My boyfriend is somewhat poly and accepting of it but only would 'allow' me to date or have sex with other girls. He acknowledges none of this as poly. How do I discuss being poly with him and how it is somewhat unfair that he bars other males?
 
So your boyfriend has instituted a One Penis Policy (OPP). It is unfair, because he is expecting you to only have sex or relationships with people of the same sex, while he is able to have relationships with people of the opposite sex. The only way his restriction would be fair is if he only dated or had sex with men.

If you're having multiple relationships in which you have feeling for all of your partners, it's poly. Arguably, if it's a purely sexual arrangement with your partners other than your boyfriend, it might not be considered poly, but that's a matter of semantics. In the General Poly Discussions section, there's a thread called "Not-Quite-Poly" that might give you some different perspectives.
 
It sounds like your bf has lots of insecurities. He is okay with allowing you to see women because he doesn't view them as a threat. You'll have to start there by reassuring him that you are not out shopping for a replacement bf.

Has he said why he is not comfortable pursuing other women?
 
my ex tried to have a OPP, I ended things with him and made it clear to my next partner that I did not want a monogamous relationship and I would not tolerate a OPP.

if your boyfriend is unwilling to be with you if you have male partners you can either

agree to only date women since you are mostly attracted to them anyway, ignoring the fact that it's unfair. I did try this with my ex but discovered that there really isn't many women out there willing to date a married woman whom I had chemistry with.

tell him that he can only have sex with men (this only works if he's into men though)

call off opening your relationship and he's just going to have to deal with your low sex drive.

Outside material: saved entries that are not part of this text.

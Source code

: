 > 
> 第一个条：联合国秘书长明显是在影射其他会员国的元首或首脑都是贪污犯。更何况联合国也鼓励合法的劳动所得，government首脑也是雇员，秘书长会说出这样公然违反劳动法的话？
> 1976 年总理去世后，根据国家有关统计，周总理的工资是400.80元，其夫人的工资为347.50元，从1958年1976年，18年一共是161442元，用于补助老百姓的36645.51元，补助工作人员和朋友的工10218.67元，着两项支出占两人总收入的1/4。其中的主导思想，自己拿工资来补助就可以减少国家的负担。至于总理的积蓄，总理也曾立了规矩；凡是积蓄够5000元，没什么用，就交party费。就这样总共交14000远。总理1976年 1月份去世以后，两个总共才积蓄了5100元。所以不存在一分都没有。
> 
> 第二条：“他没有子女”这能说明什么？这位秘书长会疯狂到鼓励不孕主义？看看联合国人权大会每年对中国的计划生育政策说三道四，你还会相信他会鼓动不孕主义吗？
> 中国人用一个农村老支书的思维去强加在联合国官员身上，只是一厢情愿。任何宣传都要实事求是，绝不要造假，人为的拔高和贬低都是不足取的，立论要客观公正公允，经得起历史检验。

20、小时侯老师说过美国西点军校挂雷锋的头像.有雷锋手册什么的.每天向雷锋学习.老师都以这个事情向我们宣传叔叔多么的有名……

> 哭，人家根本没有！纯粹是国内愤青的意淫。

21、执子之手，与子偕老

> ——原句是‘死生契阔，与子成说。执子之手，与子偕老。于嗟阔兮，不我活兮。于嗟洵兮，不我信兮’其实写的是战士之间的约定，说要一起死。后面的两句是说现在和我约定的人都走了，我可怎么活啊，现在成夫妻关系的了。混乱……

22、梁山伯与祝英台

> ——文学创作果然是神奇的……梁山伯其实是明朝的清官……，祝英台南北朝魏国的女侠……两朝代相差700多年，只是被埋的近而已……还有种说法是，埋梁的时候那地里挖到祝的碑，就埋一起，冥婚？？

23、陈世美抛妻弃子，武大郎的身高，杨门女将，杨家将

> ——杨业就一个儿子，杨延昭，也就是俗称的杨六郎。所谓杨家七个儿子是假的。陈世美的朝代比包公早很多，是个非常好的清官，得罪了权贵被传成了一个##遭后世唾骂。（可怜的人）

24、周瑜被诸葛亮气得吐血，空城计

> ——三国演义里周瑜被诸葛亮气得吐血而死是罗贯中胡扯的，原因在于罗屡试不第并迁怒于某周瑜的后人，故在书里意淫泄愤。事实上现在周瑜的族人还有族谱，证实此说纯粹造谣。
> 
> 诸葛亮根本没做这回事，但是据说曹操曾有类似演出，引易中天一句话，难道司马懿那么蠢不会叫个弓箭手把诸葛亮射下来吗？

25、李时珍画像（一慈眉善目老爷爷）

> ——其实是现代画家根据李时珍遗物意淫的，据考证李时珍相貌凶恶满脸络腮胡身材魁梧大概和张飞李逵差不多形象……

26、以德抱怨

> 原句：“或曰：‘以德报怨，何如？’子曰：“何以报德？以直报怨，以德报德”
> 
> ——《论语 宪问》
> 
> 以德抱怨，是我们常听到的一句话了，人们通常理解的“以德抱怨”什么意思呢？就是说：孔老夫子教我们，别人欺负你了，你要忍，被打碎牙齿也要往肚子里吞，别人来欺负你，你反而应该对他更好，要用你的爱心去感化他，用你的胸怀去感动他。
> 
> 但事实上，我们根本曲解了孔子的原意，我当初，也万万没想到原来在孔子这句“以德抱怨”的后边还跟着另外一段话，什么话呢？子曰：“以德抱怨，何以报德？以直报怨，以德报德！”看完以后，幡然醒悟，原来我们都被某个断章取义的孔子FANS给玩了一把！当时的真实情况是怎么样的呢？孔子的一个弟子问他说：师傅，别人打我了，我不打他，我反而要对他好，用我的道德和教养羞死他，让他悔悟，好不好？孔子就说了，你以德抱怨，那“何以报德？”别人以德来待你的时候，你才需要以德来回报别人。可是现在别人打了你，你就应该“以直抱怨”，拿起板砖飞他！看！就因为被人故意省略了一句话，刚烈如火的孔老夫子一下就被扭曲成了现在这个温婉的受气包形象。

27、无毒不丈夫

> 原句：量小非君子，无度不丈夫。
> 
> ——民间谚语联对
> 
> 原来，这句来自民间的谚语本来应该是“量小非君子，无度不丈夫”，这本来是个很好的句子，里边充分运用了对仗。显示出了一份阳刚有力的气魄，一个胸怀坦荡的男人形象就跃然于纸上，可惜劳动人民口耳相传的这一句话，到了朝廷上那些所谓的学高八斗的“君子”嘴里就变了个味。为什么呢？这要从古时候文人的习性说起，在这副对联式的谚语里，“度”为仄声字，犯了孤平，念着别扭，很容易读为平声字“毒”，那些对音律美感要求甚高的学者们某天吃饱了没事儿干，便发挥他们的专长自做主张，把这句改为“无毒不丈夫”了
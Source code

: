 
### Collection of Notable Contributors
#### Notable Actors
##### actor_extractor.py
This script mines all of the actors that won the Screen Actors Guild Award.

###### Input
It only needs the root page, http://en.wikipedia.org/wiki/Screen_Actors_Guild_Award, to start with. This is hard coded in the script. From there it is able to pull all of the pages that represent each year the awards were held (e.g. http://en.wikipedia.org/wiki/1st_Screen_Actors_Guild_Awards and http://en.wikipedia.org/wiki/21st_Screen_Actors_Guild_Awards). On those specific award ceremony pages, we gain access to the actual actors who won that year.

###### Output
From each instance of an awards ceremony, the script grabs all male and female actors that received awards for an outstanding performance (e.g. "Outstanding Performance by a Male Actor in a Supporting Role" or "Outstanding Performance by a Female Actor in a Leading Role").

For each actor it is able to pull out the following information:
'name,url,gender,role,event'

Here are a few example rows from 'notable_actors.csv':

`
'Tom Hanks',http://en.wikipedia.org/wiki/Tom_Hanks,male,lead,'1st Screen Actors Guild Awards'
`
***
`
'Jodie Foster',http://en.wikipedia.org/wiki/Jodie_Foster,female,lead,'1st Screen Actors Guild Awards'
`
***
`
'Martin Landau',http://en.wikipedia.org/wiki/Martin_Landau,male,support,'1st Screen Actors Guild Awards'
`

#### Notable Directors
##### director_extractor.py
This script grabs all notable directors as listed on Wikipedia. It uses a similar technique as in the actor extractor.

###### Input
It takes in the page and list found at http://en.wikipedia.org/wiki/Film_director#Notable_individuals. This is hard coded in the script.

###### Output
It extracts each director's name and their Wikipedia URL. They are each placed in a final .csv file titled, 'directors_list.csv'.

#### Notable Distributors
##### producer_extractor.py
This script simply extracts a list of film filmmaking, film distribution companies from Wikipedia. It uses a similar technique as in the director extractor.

break up with him and choose to be with someone who isn't sexist or controlling

I actually never wanted a male partner but like i said before as a married woman it was next to impossible to find what I was looking for (most women are looking for a woman to join her relationship it seems) and ended up seeking men instead because it's a bigger dating pool. I think my ex figured i would never find a woman (he was right) when he agreed i could get a girlfriend
 
I am not sure what to do. I am inexperienced with dating 'Mono' people whilst being poly. I put it in quotes because my boyfriend isn't quite mono, but he says he is.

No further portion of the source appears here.